Riddle drehte sich um und ging zurück zur Couch, auf der die Männer Malfoy und Bulstrode saßen.
Severus spürte, wie ihm trotz der tanzenden Flammen ein kalter Schauer über den Rücken lief, und er stellte sich vor, dass er immer noch die Fliege an seinem Ohr summen hörte.
Dezember, 1996
Weihnachten bei den Grangers war immer schlicht, aber niemals ohne die besondere Magie von Tradition und Familie. Der Weihnachtsbaum, geschmückt mit den kostbaren Kugeln ihrer Großeltern – ein Erbstück, das jedes Jahr aufs Neue sorgfältig aus dem Keller geholt wurde – strahlte in der gemütlichen Stube. Im Kamin knisterte ein Feuer, dessen Wärme sich mit dem süßen Duft von frisch gebackenen Plätzchen mischte, der durch das ganze Haus zog. Es war der Inbegriff von Geborgenheit.

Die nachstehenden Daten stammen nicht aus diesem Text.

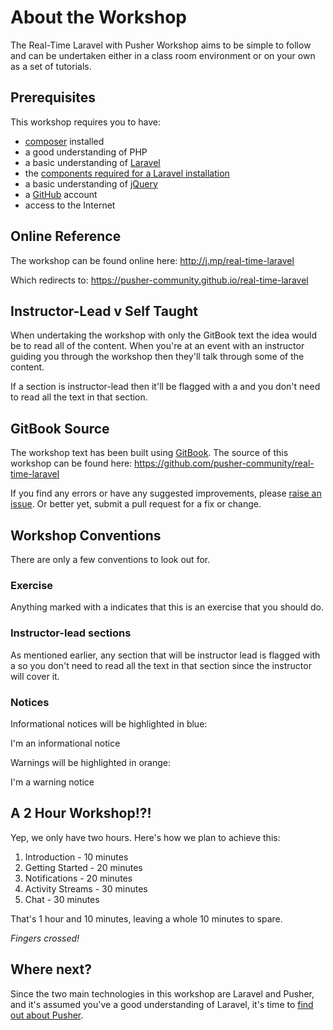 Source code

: # About the Workshop

The Real-Time Laravel with Pusher Workshop aims to be simple to follow and can be undertaken either in a class room environment or on your own as a set of tutorials.

## Prerequisites

This workshop requires you to have:

* [composer](https://getcomposer.org/) installed
* a good understanding of PHP
* a basic understanding of [Laravel](http://laravel.com/)
* the [components required for a Laravel installation](http://laravel.com/docs/5.1#installation)
* a basic understanding of [jQuery](http://jquery.com/)
* a [GitHub](https://github.com/) account
* access to the Internet

## Online Reference

The workshop can be found online here:
<http://j.mp/real-time-laravel>

Which redirects to:
<https://pusher-community.github.io/real-time-laravel>

## Instructor-Lead <i class="fa fa-graduation-cap fa-2"></i> v Self Taught

When undertaking the workshop with only the GitBook text the idea would be to read all of the content. When you're at an event with an instructor guiding you through the workshop then they'll talk through some of the content.

If a section is instructor-lead then it'll be flagged with a <i class="fa fa-graduation-cap fa-2"></i> and you don't need to read all the text in that section.

## GitBook Source

The workshop text has been built using [GitBook](https://github.com/GitbookIO/gitbook). The source of this workshop can be found here:
<https://github.com/pusher-community/real-time-laravel>

If you find any errors or have any suggested improvements, please [raise an issue](https://github.com/pusher-community/real-time-laravel/issues). Or better yet, submit a pull request for a fix or change.

## Workshop Conventions

There are only a few conventions to look out for.

### Exercise <i class="fa fa-rocket fa-2"></i>

Anything marked with a <i class="fa fa-rocket fa-2"></i> indicates that this is an exercise that you should do.

### Instructor-lead sections <i class="fa fa-graduation-cap fa-2"></i>

As mentioned earlier, any section that will be instructor lead is flagged with a <i class="fa fa-graduation-cap fa-2"></i> so you don't need to read all the text in that section since the instructor will cover it.

### Notices

Informational notices will be highlighted in blue:

<div class="alert alert-info">I'm an informational notice</div>

Warnings will be highlighted in orange:

<div class="alert alert-warning">I'm a warning notice</div>

## A 2 Hour Workshop!?!

Yep, we only have two hours. Here's how we plan to achieve this:

1. Introduction - 10 minutes
2. Getting Started - 20 minutes
3. Notifications - 20 minutes
4. Activity Streams - 30 minutes
5. Chat - 30 minutes

That's 1 hour and 10 minutes, leaving a whole 10 minutes to spare.

*Fingers crossed!*

## Where next?

Since the two main technologies in this workshop are Laravel and Pusher, and it's assumed you've a good understanding of Laravel, it's time to [find out about Pusher](./what-is-pusher.md).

Unter dem Baum stapelten sich liebevoll verpackte Geschenke von ihrer Tante, ihrem Onkel, ihren Großeltern, ihren Eltern und natürlich auch von ihren Freunden. Auch Snapes Geschenk lag still unter dem Baum, sie hatte es bis jetzt nicht geöffnet. Der Gedanke, es traditionell an Weihnachten zu öffnen, schien ihr eine sichere Entscheidung. Hermines Eltern hatten den Abend wie immer einfach gehalten: Ein festliches Abendessen, das allen das Wasser im Mund zusammenlaufen ließ, und anschließend gemütliche Brettspiele, die das Lachen und die vertrauten Gespräche ihrer Familie erfüllten.
Der Abend verging in warmherziger Heiterkeit. Ihre Mutter freut sich über ihren kleinen Sieg beim Scrabble, während Hermines Vater scherzhaft über seine Pechsträhne klagte. In diesen Momenten fühlte Hermine sich in einer Art von Ruhe und Sicherheit, die die magische Welt unweigerlich in den letzten Jahren verloren hat. Hier, in der behaglichen Stube, konnte sie für eine Weile vergessen, was unweigerlich immer näher auf sie alle zukommen würde.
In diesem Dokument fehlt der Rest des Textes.